Boost Your Human Image Generation Model via Direct Preference Optimization
Sanghyeon Na, Yonggyu Kim, Hyunjoon Lee
TL;DR
HG-DPO tackles the realism gap in human image generation by reframing Direct Preference Optimization to use real images as winning examples and integrating a three-stage curriculum. A new image-pool strategy, SDRecon-based intermediate domains, and a statistics-matching loss bridge the domain gap between real and generated imagery, enabling higher realism and better image-text alignment. The method also supports personalized text-to-image generation via LoRA-enabled adaptation, maintaining identity fidelity while improving quality.
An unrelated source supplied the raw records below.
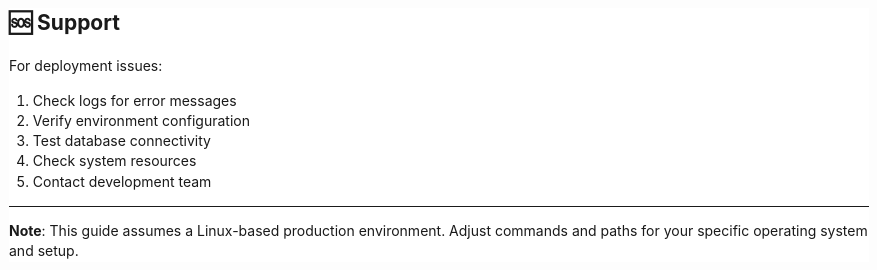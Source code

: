 ## 🆘 Support

For deployment issues:
1. Check logs for error messages
2. Verify environment configuration
3. Test database connectivity
4. Check system resources
5. Contact development team

---

**Note**: This guide assumes a Linux-based production environment. Adjust commands and paths for your specific operating system and setup.
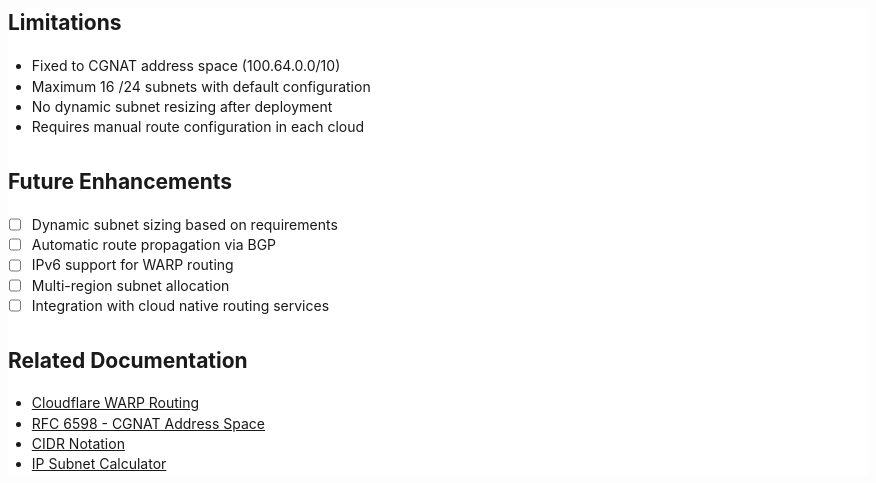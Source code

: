 
## Limitations

- Fixed to CGNAT address space (100.64.0.0/10)
- Maximum 16 /24 subnets with default configuration
- No dynamic subnet resizing after deployment
- Requires manual route configuration in each cloud

## Future Enhancements

- [ ] Dynamic subnet sizing based on requirements
- [ ] Automatic route propagation via BGP
- [ ] IPv6 support for WARP routing
- [ ] Multi-region subnet allocation
- [ ] Integration with cloud native routing services

## Related Documentation

- [Cloudflare WARP Routing](https://developers.cloudflare.com/cloudflare-one/connections/connect-devices/warp/deployment/firewall/)
- [RFC 6598 - CGNAT Address Space](https://tools.ietf.org/html/rfc6598)
- [CIDR Notation](https://en.wikipedia.org/wiki/Classless_Inter-Domain_Routing)
- [IP Subnet Calculator](https://www.subnet-calculator.com/)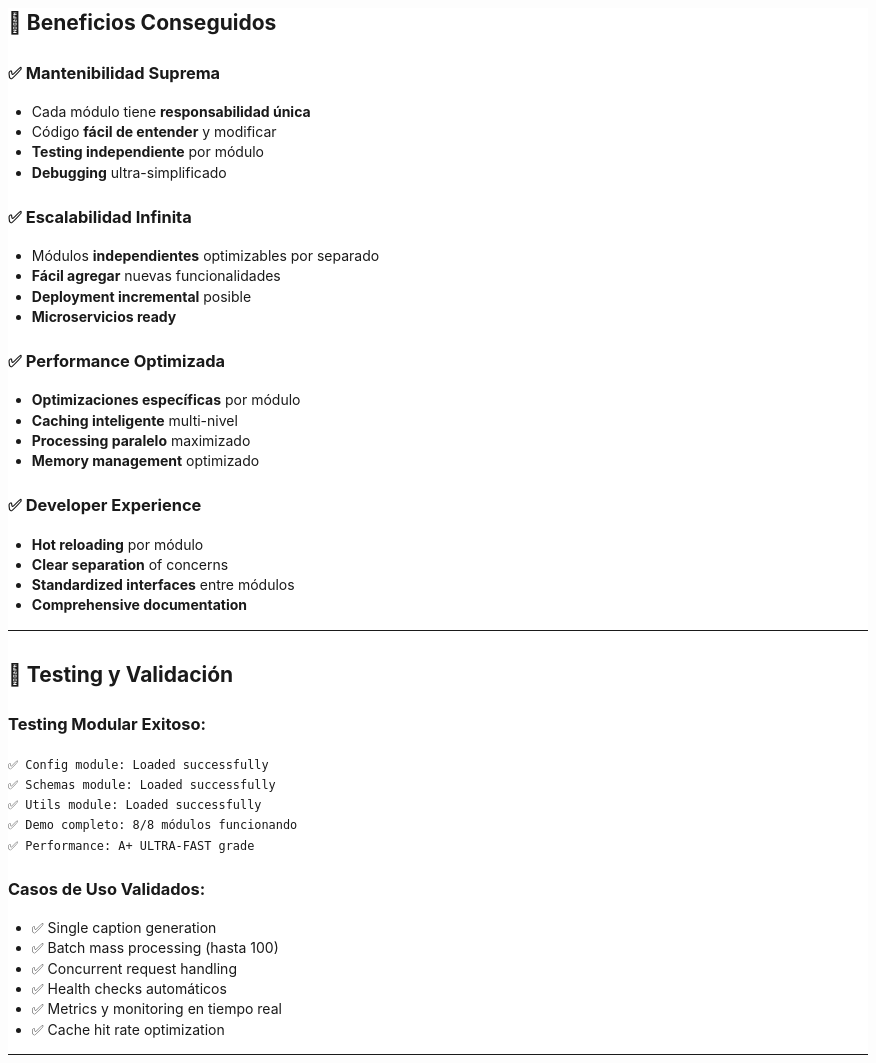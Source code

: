 
## 🎯 Beneficios Conseguidos

### **✅ Mantenibilidad Suprema**
- Cada módulo tiene **responsabilidad única**
- Código **fácil de entender** y modificar
- **Testing independiente** por módulo
- **Debugging** ultra-simplificado

### **✅ Escalabilidad Infinita**
- Módulos **independientes** optimizables por separado
- **Fácil agregar** nuevas funcionalidades
- **Deployment incremental** posible
- **Microservicios ready**

### **✅ Performance Optimizada**
- **Optimizaciones específicas** por módulo
- **Caching inteligente** multi-nivel
- **Processing paralelo** maximizado
- **Memory management** optimizado

### **✅ Developer Experience**
- **Hot reloading** por módulo
- **Clear separation** of concerns
- **Standardized interfaces** entre módulos
- **Comprehensive documentation**

---

## 🧪 Testing y Validación

### **Testing Modular Exitoso:**
```bash
✅ Config module: Loaded successfully
✅ Schemas module: Loaded successfully  
✅ Utils module: Loaded successfully
✅ Demo completo: 8/8 módulos funcionando
✅ Performance: A+ ULTRA-FAST grade
```

### **Casos de Uso Validados:**
- ✅ Single caption generation
- ✅ Batch mass processing (hasta 100)
- ✅ Concurrent request handling
- ✅ Health checks automáticos
- ✅ Metrics y monitoring en tiempo real
- ✅ Cache hit rate optimization

---
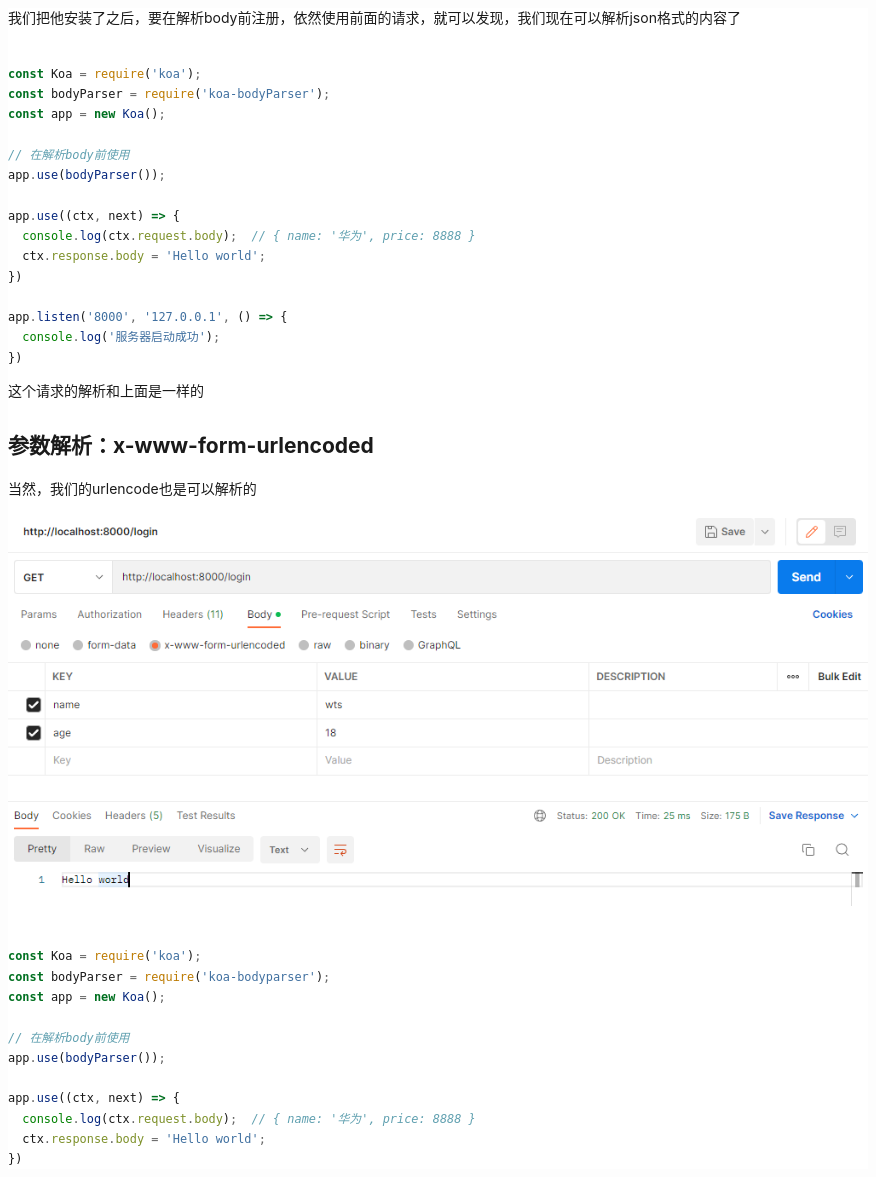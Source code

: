 

我们把他安装了之后，要在解析body前注册，依然使用前面的请求，就可以发现，我们现在可以解析json格式的内容了

```js

const Koa = require('koa');
const bodyParser = require('koa-bodyParser');
const app = new Koa();

// 在解析body前使用
app.use(bodyParser());

app.use((ctx, next) => {
  console.log(ctx.request.body);  // { name: '华为', price: 8888 }
  ctx.response.body = 'Hello world';
})

app.listen('8000', '127.0.0.1', () => {
  console.log('服务器启动成功');
})
```



这个请求的解析和上面是一样的



## 参数解析：x-www-form-urlencoded

当然，我们的urlencode也是可以解析的

![image-20221009222028517](.\11、koa\image-20221009222028517.png)

```js

const Koa = require('koa');
const bodyParser = require('koa-bodyparser');
const app = new Koa();

// 在解析body前使用
app.use(bodyParser());

app.use((ctx, next) => {
  console.log(ctx.request.body);  // { name: '华为', price: 8888 }
  ctx.response.body = 'Hello world';
})
```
Comprehensive experiments and ablations demonstrate significant gains over prior DPO methods and baselines, with practical implications for creative and media applications, albeit with noted limitations such as finger realism and broader societal considerations.
Abstract
Human image generation is a key focus in image synthesis due to its broad applications, but even slight inaccuracies in anatomy, pose, or details can compromise realism. To address these challenges, we explore Direct Preference Optimization (DPO), which trains models to generate preferred (winning) images while diverging from non-preferred (losing) ones. However, conventional DPO methods use generated images as winning images, limiting realism. To overcome this limitation, we propose an enhanced DPO approach that incorporates high-quality real images as winning images, encouraging outputs to resemble real images rather than generated ones. However, implementing this concept is not a trivial task. Therefore, our approach, HG-DPO (Human image Generation through DPO), employs a novel curriculum learning framework that gradually improves the output of the model toward greater realism, making training more feasible. Furthermore, HG-DPO effectively adapts to personalized text-to-image tasks, generating high-quality and identity-specific images, which highlights the practical value of our approach.